The Cambrian Explosion - Fischer makes it sound like the "Cambrian Explosion" was instantaneous. The fact is we're talking about something like 70 or 80 million years during which most major animal phyla seem to appear in the fossil record. Note I said PHYLA and not SPECIES as some cretins sometimes quote. A Phylum is five levels above Species in the hierarchy of biological classifications.

Step #4 - Genes and Genetic Mutation - Naturally occurring genetic mutations are inherently harmful.

Nope, they're not. If they were we wouldn't have diverse races which are the result of genetic mutations, we wouldn't have black furred rock mice thriving on the cooled lava flows in the New Mexico Desert and we wouldn't have bacteria that can digest nylon.

We get some quotes here as well.

Quote #1 - The University of Chicago's James Shapiro "There are no detailed Darwinian accounts for the evolution of any fundamental biochemical or cellular systems, only a variety of wishful speculations."

I'm not sure where this quote is from (and Fischer doesn't help by not providing ANY citations) but I'm guessing it's from Shapiro's book "Evolution: A View from the 21st Century."

Shapiro challenges the basic notion that evolution occurs through small changes. His book starts by saying "Innovation, not selection, is the critical issue in evolutionary change." 

Shapiro believes that what he calls "natural genetic engineering" rather than Darwin's "natural selection" is more of the driving force in evolution.

"Natural genetic engineering" would allow a form of natural hybridization that would greatly speed up evolutionary speciation.

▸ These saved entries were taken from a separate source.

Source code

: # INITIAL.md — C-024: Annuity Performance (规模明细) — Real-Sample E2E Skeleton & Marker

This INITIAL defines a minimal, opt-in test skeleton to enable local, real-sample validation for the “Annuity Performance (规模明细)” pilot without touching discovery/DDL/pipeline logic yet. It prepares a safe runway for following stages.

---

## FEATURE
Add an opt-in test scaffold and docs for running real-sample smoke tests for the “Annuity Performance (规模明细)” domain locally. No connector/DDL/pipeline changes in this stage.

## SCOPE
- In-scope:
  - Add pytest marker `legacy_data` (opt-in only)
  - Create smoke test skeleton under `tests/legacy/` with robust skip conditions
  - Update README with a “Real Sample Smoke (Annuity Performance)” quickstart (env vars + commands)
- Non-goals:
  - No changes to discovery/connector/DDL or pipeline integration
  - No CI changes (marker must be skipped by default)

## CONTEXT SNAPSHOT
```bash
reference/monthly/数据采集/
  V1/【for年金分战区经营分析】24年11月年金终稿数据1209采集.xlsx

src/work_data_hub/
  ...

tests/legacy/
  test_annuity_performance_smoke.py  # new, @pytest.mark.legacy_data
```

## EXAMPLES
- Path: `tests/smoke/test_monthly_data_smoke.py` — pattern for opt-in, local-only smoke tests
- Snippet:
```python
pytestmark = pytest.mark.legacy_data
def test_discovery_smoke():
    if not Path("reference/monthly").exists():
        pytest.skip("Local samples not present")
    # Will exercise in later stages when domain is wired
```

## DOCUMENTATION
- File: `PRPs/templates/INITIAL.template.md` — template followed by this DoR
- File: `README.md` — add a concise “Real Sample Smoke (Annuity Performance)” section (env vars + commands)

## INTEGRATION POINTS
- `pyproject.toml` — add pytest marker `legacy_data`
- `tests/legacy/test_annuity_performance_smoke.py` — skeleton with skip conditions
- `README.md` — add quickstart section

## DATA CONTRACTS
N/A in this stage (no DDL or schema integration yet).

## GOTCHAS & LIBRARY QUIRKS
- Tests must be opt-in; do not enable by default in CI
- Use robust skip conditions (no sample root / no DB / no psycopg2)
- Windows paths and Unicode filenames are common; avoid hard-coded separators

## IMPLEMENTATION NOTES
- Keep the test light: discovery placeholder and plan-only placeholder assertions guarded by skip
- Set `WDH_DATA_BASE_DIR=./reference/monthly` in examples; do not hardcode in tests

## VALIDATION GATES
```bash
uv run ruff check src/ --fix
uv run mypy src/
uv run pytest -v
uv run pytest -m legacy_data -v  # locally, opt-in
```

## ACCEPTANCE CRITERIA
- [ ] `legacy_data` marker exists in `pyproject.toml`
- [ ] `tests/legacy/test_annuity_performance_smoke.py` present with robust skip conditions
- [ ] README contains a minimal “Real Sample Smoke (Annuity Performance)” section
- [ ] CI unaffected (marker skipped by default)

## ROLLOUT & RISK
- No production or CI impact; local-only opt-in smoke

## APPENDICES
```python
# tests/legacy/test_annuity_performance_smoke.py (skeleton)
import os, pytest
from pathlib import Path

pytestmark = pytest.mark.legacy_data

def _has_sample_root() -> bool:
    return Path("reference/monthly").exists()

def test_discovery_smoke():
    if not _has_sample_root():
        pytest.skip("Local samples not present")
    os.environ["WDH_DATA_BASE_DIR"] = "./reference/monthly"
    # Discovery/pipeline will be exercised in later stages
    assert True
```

So this isn't an argument against evolution, rather it's a hypothesis that there is a more efficient process driving it. I don't see how this helps Fischer's case.

Quote #2 - Bristol University's Alan Linton - "Throughout 150 years of the science of bacteriology, there is no evidence that one species of bacteria has changed into another" and "if it's never been observed in the simplest of organisms, it shouldn't come as a surprise that its never been observed with more complex forms. There is no evidence for evolution throughout the whole array of multicellular organisms."

Alan Linton is a Professor Emeritus of Bacteriology at the University of Bristol and the quotes here are accurate and mean what they appear to mean.

Linton is also a devout Christian, a Young Earth Creationist that believes the earth was created 6,000 years ago and has written a book called "Israel in History and Prophecy."

Now, none of that means he's wrong, but it doesn't make him a very convincing source either.

So Fischer's "Four Easy Steps" are pretty much a load of crap.

Now that would be OK if this was the first time he's published these "Four Easy Steps." But it's not. He's published them before and I'm sure he's been told before that pretty much all of what he is saying is either inaccurate, a misunderstanding or just flat out not true. Yet, he continues to publish it.